[Dataset content — start]

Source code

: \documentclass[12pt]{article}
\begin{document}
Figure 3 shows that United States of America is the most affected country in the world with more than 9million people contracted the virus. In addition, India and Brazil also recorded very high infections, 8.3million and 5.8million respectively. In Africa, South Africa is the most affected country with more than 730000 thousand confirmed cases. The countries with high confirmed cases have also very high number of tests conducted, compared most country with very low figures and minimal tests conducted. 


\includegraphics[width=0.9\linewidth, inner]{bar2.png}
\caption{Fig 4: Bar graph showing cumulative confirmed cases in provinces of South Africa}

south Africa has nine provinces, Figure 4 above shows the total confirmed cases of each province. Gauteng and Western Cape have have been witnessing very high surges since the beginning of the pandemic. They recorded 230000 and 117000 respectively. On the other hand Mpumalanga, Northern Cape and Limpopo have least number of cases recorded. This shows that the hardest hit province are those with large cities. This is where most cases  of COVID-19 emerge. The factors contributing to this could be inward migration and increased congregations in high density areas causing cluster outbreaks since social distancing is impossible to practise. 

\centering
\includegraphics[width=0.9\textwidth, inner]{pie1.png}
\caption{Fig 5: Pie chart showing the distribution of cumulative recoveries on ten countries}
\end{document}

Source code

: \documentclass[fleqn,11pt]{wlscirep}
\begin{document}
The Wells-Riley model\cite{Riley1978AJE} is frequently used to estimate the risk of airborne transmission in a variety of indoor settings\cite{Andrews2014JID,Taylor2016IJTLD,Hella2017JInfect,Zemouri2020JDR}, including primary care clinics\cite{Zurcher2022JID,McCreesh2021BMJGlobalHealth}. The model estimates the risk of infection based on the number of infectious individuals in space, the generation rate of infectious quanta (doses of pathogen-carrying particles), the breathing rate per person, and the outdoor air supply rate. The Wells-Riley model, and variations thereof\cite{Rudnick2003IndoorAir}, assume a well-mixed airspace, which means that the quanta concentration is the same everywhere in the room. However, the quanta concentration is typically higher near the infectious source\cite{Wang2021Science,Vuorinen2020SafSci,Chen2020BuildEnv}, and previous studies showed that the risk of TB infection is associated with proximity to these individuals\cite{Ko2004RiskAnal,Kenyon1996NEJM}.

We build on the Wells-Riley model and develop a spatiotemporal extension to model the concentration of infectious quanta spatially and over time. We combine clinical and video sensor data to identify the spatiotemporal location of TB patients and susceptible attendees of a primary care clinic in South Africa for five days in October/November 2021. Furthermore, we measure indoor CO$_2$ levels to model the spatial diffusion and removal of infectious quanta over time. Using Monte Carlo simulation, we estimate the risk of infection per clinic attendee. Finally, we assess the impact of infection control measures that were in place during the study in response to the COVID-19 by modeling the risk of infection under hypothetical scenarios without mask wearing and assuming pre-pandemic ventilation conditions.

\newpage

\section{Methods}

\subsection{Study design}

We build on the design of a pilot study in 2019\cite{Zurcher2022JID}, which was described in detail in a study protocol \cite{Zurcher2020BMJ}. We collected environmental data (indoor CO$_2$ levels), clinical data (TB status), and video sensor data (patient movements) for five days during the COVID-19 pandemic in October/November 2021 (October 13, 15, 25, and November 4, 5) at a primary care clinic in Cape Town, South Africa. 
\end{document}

[Dataset content — finish]

**What is expected**
Repeat all the entries exactly as given.

**Answer**
Source code

: \documentclass[12pt]{article}
\begin{document}
Figure 3 shows that United States of America is the most affected country in the world with more than 9million people contracted the virus. In addition, India and Brazil also recorded very high infections, 8.3million and 5.8million respectively. In Africa, South Africa is the most affected country with more than 730000 thousand confirmed cases. The countries with high confirmed cases have also very high number of tests conducted, compared most country with very low figures and minimal tests conducted. 


\includegraphics[width=0.9\linewidth, inner]{bar2.png}
\caption{Fig 4: Bar graph showing cumulative confirmed cases in provinces of South Africa}

south Africa has nine provinces, Figure 4 above shows the total confirmed cases of each province. Gauteng and Western Cape have have been witnessing very high surges since the beginning of the pandemic. They recorded 230000 and 117000 respectively. On the other hand Mpumalanga, Northern Cape and Limpopo have least number of cases recorded. This shows that the hardest hit province are those with large cities. This is where most cases  of COVID-19 emerge. The factors contributing to this could be inward migration and increased congregations in high density areas causing cluster outbreaks since social distancing is impossible to practise. 

\centering
\includegraphics[width=0.9\textwidth, inner]{pie1.png}
\caption{Fig 5: Pie chart showing the distribution of cumulative recoveries on ten countries}
\end{document}

Source code

: \documentclass[fleqn,11pt]{wlscirep}
\begin{document}
The Wells-Riley model\cite{Riley1978AJE} is frequently used to estimate the risk of airborne transmission in a variety of indoor settings\cite{Andrews2014JID,Taylor2016IJTLD,Hella2017JInfect,Zemouri2020JDR}, including primary care clinics\cite{Zurcher2022JID,McCreesh2021BMJGlobalHealth}. The model estimates the risk of infection based on the number of infectious individuals in space, the generation rate of infectious quanta (doses of pathogen-carrying particles), the breathing rate per person, and the outdoor air supply rate. The Wells-Riley model, and variations thereof\cite{Rudnick2003IndoorAir}, assume a well-mixed airspace, which means that the quanta concentration is the same everywhere in the room. However, the quanta concentration is typically higher near the infectious source\cite{Wang2021Science,Vuorinen2020SafSci,Chen2020BuildEnv}, and previous studies showed that the risk of TB infection is associated with proximity to these individuals\cite{Ko2004RiskAnal,Kenyon1996NEJM}.

We build on the Wells-Riley model and develop a spatiotemporal extension to model the concentration of infectious quanta spatially and over time. We combine clinical and video sensor data to identify the spatiotemporal location of TB patients and susceptible attendees of a primary care clinic in South Africa for five days in October/November 2021. Furthermore, we measure indoor CO$_2$ levels to model the spatial diffusion and removal of infectious quanta over time. Using Monte Carlo simulation, we estimate the risk of infection per clinic attendee. Finally, we assess the impact of infection control measures that were in place during the study in response to the COVID-19 by modeling the risk of infection under hypothetical scenarios without mask wearing and assuming pre-pandemic ventilation conditions.

\newpage

\section{Methods}

\subsection{Study design}

We build on the design of a pilot study in 2019\cite{Zurcher2022JID}, which was described in detail in a study protocol \cite{Zurcher2020BMJ}. We collected environmental data (indoor CO$_2$ levels), clinical data (TB status), and video sensor data (patient movements) for five days during the COVID-19 pandemic in October/November 2021 (October 13, 15, 25, and November 4, 5) at a primary care clinic in Cape Town, South Africa. 
\end{document}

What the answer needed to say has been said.